Managing the Gremlin Agent
The Gremlin Agent is an executable binary installed on a host operating system, container runtime, or Kubernetes cluster. It maintains a heartbeat connection to the Gremlin Control Plane to let Gremlin know that the host is active and able to receive orders, such as initiating a reliability test or injecting fault. The agent only requires an outbound network connection to the Gremlin Control Plane, letting you run it behind a firewall without opening inbound ports. All traffic is encrypted.
When an agent is installed and authenticated, it appears as "Active" in the Agents list. It also identifies any targets for fault injection, such as hosts or containers.
You can only run attacks on "active" Gremlin Agents. An Agent goes into an "idle" state if the Gremlin Control Plane detects no activity for at least 5 minutes. You cannot run or schedule attacks on idle Agents. If Gremlin does not hear from these idle Agents for a period of 24 hours, the Agents are removed from the list. However, if an Agent starts communicating with Gremlin again while still within the 24 hour idle window, the Agent is reactivated and returned to the "active" state.

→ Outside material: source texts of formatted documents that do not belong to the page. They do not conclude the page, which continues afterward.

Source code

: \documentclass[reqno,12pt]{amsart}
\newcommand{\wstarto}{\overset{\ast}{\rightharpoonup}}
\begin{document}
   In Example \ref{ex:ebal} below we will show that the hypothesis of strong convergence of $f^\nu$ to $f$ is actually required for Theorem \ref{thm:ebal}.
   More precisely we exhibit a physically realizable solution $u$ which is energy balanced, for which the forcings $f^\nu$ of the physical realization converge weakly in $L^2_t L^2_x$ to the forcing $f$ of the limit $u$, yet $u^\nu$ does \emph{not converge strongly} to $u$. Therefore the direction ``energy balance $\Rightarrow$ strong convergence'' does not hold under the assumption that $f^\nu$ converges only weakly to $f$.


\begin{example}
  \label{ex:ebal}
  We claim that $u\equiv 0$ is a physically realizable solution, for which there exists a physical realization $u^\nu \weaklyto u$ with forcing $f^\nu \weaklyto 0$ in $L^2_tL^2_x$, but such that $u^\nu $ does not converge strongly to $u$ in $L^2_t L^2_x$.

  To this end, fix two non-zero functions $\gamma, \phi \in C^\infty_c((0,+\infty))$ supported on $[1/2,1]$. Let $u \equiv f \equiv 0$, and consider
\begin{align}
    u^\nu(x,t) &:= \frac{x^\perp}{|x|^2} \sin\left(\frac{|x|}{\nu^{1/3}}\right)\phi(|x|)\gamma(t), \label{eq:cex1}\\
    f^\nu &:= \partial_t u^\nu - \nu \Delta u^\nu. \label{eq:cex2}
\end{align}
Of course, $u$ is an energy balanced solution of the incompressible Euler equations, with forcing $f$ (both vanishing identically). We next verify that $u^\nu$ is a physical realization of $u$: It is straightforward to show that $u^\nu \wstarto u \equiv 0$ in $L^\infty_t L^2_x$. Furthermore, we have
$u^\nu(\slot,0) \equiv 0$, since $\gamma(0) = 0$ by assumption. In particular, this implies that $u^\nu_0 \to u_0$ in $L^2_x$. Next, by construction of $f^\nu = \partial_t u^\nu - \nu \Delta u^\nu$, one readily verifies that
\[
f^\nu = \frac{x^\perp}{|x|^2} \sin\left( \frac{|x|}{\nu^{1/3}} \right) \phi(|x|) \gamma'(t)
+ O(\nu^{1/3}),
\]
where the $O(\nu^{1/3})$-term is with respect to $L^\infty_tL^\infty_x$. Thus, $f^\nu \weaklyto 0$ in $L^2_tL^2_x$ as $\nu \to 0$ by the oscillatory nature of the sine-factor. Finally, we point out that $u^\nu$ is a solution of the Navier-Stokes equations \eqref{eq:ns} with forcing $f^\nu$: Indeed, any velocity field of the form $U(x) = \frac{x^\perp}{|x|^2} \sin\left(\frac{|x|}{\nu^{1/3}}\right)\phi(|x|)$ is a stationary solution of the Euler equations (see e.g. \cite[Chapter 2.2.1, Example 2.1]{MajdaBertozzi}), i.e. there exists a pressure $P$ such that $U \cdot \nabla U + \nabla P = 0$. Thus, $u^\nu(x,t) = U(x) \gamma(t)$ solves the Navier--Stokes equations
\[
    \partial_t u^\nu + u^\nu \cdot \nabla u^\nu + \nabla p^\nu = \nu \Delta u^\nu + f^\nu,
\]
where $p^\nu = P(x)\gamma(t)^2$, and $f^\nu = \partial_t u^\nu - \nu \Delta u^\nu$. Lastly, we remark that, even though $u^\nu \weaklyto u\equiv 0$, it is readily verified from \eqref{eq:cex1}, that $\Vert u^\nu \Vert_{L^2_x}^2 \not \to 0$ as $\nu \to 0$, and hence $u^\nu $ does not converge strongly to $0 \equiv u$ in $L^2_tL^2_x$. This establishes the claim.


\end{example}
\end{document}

Logs can be found under the
/var/log/gremlin directory. Agent logs can be found in the
daemon.log file. Log entries in this file may indicate events where the Gremlin Agent is not able to communicate with the Control Plane.
Each fault injection performed by the Agent is logged under
/var/log/gremlin/executions using its unique attack execution ID. This is useful for troubleshooting attacks that do not complete.
To see how much disk space is being used by logs, run the
du utility on the
1du -sh /var/log/gremlin
The Gremlin Agent uses very little bandwidth in its idle state. In testing over a 5 minute period, the Agent sent a total of 11.3KB and received 24.8KB—an average combined bandwidth of 0.12KB/s.
There is a slight increase in overall bandwidth consumption during attacks. While attacks are being executed, the Agent stays in constant communication with the Control Plane as it checks for the abort condition to be executed. The bandwidth used is not affected by the type of attack being run. In testing over a 5 minute period, the Agent sent a total of 112.3KB and received 114.0KB—an average combined bandwidth of 0.75KB/s.
When Process Collection is enabled, the Gremlin Agent will send additional data and the bandwidth consumed will depend on how many processes are discovered. The information is gzip compressed in order to minimize network consumption. To measure the actual bandwidth consumed by Gremlin for your particular installation, we recommend using a tool such as iptraf or nethogs.